3代目ソアラはアーティスティックラウンドシェイプを構築

 1991年5月には、スーパーグランツーリスモを名乗る3代目ソアラがデビューする。基本スタイリングを担当したのは、日本ではなく米国のデザインスタジオのCALTY。レクサス・ブランドでの販売(車名はレクサスSC)も決定したため、アメリカ市場の志向を存分に取り入れようとしたのだ。

 2ドアクーペボディの車両デザインについては、フロントノーズからリアデッキにかけて動感あふれる曲面でアレンジしたアーティスティックラウンドシェイプを基本とし、ここにソアラの新アイデンティティとなるフロントマスク、すなわちロービームから独立させた丸型ハイビームを組み込む4灯式ヘッドライトの新しい顔をセットする。さらに、ボディ塗装には反射光によりブルーとブロンズに色調変化するフタロシアニンカラーフレークや輝きと深みを両立するM.I.Oカラーを導入して質感を高めた。インテリアは、インパネからドアトリムに続くラウンディッシュなフォルムで空間を構成し、ドライバーにゆとりと安心を与えるデザインを採用する。また、独立タイプのセンターパネルやGPS付のエレクトロマルチビジョン、ブラックフェイスのスペースビジョンメーターなどを設定し、高級スペシャルティクーペにふさわしい華やかさと機能性を創出した。

新高級車を目指したFFアッパーミドルサルーンのウィンダム

 1991年9月には、ソアラと同様に米国CALTYが基本デザインを手がけた上級サルーンのウィンダムがデビューを果たす。アメリカ市場では2代目のレクサスESとして販売されたFFアッパーミドル車は、4ドアピラードハードトップのボディを基本に、フードと一体化したボディ同色グリルや2連のクリアレンズでカバーした4灯式プロジェクターヘッドランプ、伸びやかでダイナミックな躍動感を表現したサイドビュー、上下3段の大型コンビネーションランプを配したリアセクションなどで精悍かつ存在感あふれるスタイリングを構成。また、ボディカラーは風格と高品質感を持ち合わせたツートンタイプで仕立てた。

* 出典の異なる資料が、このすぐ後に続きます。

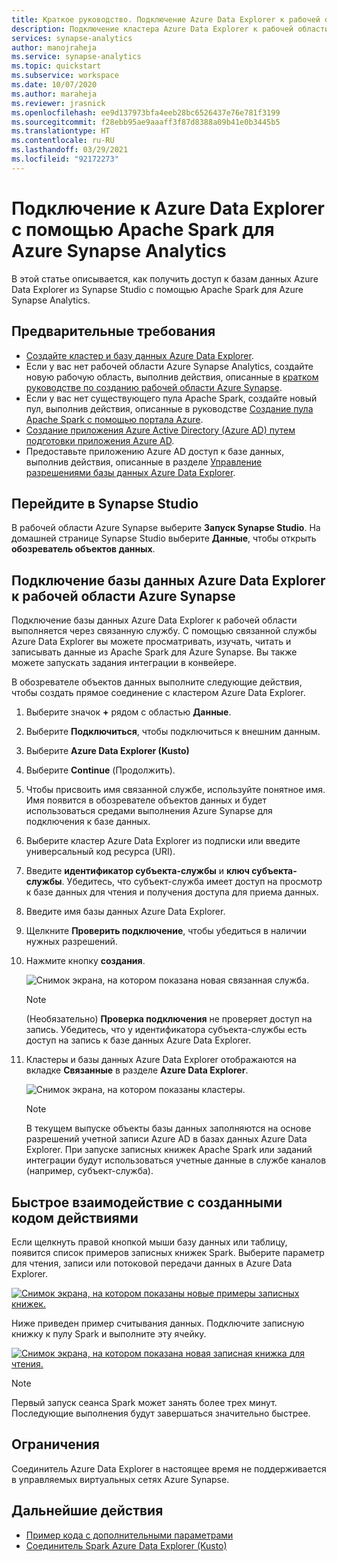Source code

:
 ```yaml
---
title: Краткое руководство. Подключение Azure Data Explorer к рабочей области Azure Synapse Analytics
description: Подключение кластера Azure Data Explorer к рабочей области Azure Synapse Analytics с помощью Apache Spark для Azure Synapse Analytics.
services: synapse-analytics
author: manojraheja
ms.service: synapse-analytics
ms.topic: quickstart
ms.subservice: workspace
ms.date: 10/07/2020
ms.author: maraheja
ms.reviewer: jrasnick
ms.openlocfilehash: ee9d137973bfa4eeb28bc6526437e76e781f3199
ms.sourcegitcommit: f28ebb95ae9aaaff3f87d8388a09b41e0b3445b5
ms.translationtype: HT
ms.contentlocale: ru-RU
ms.lasthandoff: 03/29/2021
ms.locfileid: "92172273"
---
```

# <a name="connect-to-azure-data-explorer-using-apache-spark-for-azure-synapse-analytics"></a>Подключение к Azure Data Explorer с помощью Apache Spark для Azure Synapse Analytics

В этой статье описывается, как получить доступ к базам данных Azure Data Explorer из Synapse Studio с помощью Apache Spark для Azure Synapse Analytics.

## <a name="prerequisites"></a>Предварительные требования

* [Создайте кластер и базу данных Azure Data Explorer](/azure/data-explorer/create-cluster-database-portal).
* Если у вас нет рабочей области Azure Synapse Analytics, создайте новую рабочую область, выполнив действия, описанные в [кратком руководстве по созданию рабочей области Azure Synapse](./quickstart-create-workspace.md).
* Если у вас нет существующего пула Apache Spark, создайте новый пул, выполнив действия, описанные в руководстве [ Создание пула Apache Spark с помощью портала Azure](./quickstart-create-apache-spark-pool-portal.md).
* [Создание приложения Azure Active Directory (Azure AD) путем подготовки приложения Azure AD](/azure/data-explorer/kusto/management/access-control/how-to-provision-aad-app).
* Предоставьте приложению Azure AD доступ к базе данных, выполнив действия, описанные в разделе [Управление разрешениями базы данных Azure Data Explorer](/azure/data-explorer/manage-database-permissions).

## <a name="go-to-synapse-studio"></a>Перейдите в Synapse Studio

В рабочей области Azure Synapse выберите **Запуск Synapse Studio**. На домашней странице Synapse Studio выберите **Данные**, чтобы открыть **обозреватель объектов данных**.

## <a name="connect-an-azure-data-explorer-database-to-an-azure-synapse-workspace"></a>Подключение базы данных Azure Data Explorer к рабочей области Azure Synapse

Подключение базы данных Azure Data Explorer к рабочей области выполняется через связанную службу. С помощью связанной службы Azure Data Explorer вы можете просматривать, изучать, читать и записывать данные из Apache Spark для Azure Synapse. Вы также можете запускать задания интеграции в конвейере.

В обозревателе объектов данных выполните следующие действия, чтобы создать прямое соединение с кластером Azure Data Explorer.

1. Выберите значок **+** рядом с областью **Данные**.
1. Выберите **Подключиться**, чтобы подключиться к внешним данным.
1. Выберите **Azure Data Explorer (Kusto)**
1. Выберите **Continue** (Продолжить).
1. Чтобы присвоить имя связанной службе, используйте понятное имя. Имя появится в обозревателе объектов данных и будет использоваться средами выполнения Azure Synapse для подключения к базе данных.
1. Выберите кластер Azure Data Explorer из подписки или введите универсальный код ресурса (URI).
1. Введите **идентификатор субъекта-службы** и **ключ субъекта-службы**. Убедитесь, что субъект-служба имеет доступ на просмотр к базе данных для чтения и получения доступа для приема данных.
1. Введите имя базы данных Azure Data Explorer.
1. Щелкните **Проверить подключение**, чтобы убедиться в наличии нужных разрешений.
1. Нажмите кнопку **создания**.

    ![Снимок экрана, на котором показана новая связанная служба.](./media/quickstart-connect-azure-data-explorer/003-new-linked-service.png)

    > [!NOTE]
    > (Необязательно) **Проверка подключения** не проверяет доступ на запись. Убедитесь, что у идентификатора субъекта-службы есть доступ на запись к базе данных Azure Data Explorer.

1. Кластеры и базы данных Azure Data Explorer отображаются на вкладке **Связанные** в разделе **Azure Data Explorer**.

    ![Снимок экрана, на котором показаны кластеры.](./media/quickstart-connect-azure-data-explorer/004-browse-clusters.png)

    > [!NOTE]
    > В текущем выпуске объекты базы данных заполняются на основе разрешений учетной записи Azure AD в базах данных Azure Data Explorer. При запуске записных книжек Apache Spark или заданий интеграции будут использоваться учетные данные в службе каналов (например, субъект-служба).

## <a name="quickly-interact-with-code-generated-actions"></a>Быстрое взаимодействие с созданными кодом действиями

Если щелкнуть правой кнопкой мыши базу данных или таблицу, появится список примеров записных книжек Spark. Выберите параметр для чтения, записи или потоковой передачи данных в Azure Data Explorer.

[![Снимок экрана, на котором показаны новые примеры записных книжек.](./media/quickstart-connect-azure-data-explorer/005-new-notebook.png)](./media/quickstart-connect-azure-data-explorer/005-new-notebook.png#lightbox)

Ниже приведен пример считывания данных. Подключите записную книжку к пулу Spark и выполните эту ячейку.

[![Снимок экрана, на котором показана новая записная книжка для чтения.](./media/quickstart-connect-azure-data-explorer/006-read-data.png)](./media/quickstart-connect-azure-data-explorer/006-read-data.png#lightbox)

   > [!NOTE]
   > Первый запуск сеанса Spark может занять более трех минут. Последующие выполнения будут завершаться значительно быстрее.

## <a name="limitations"></a>Ограничения

Соединитель Azure Data Explorer в настоящее время не поддерживается в управляемых виртуальных сетях Azure Synapse.

## <a name="next-steps"></a>Дальнейшие действия

* [Пример кода с дополнительными параметрами](https://github.com/Azure/azure-kusto-spark/blob/master/samples/src/main/python/SynapseSample.py)
* [Соединитель Spark Azure Data Explorer (Kusto)](https://github.com/Azure/azure-kusto-spark)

 インテリアは、3ナンバー専用ボディとFFの利点を活かしたクラストップレベルのワイドキャビンを構築したうえで、ラウンドシェイプのインパネ&ドアトリム造形を取り入れて乗員を優しく包み込む居住空間を創出する。また、内装色にはアイボリー/ブラック/トープの3タイプを用意し、オプションとしてラグジュアリーな雰囲気が存分に味わえるレザーパッケージを設定した。

動的でソリッドなスタイリングを採用したアリスト

 1991年10月には、ハイパフォーマンス4ドアセダンを謳うアリストが登場する。スタイリングはジョルジェット・ジウジアーロが主宰するイタルデザインが手がけたプロトタイプをベースに、社内の造形チームが量産化を担当。プレスドアを用いた4ドアセダンボディを基本に、流麗で力強い面構成やウエッジを利かせたサイドシルエット、ハイマウント&セミセパレートランプを組み込んだ専用スポイラー付リアセクション、そしてロングキャビン&ワンモーションのソリッドフォルムを採用して“心昂る”空力スタイリングを実現した。

 内装は、機能性とクオリティの両立を追求するとともに、ドライバーズエリアにおける独特のコクピット感を演出する。具体的には、優れた運転視界、視認性のいいオプティトロンメーター、乗員をしっかりと支持する8ウェイマルチアジャスタブルシートにデオドラント機能付のシートファブリック、車速感応型のプログレッシブステアリングなどを取り入れて、快適かつドライビングに集中できる運転空間に仕立てていた。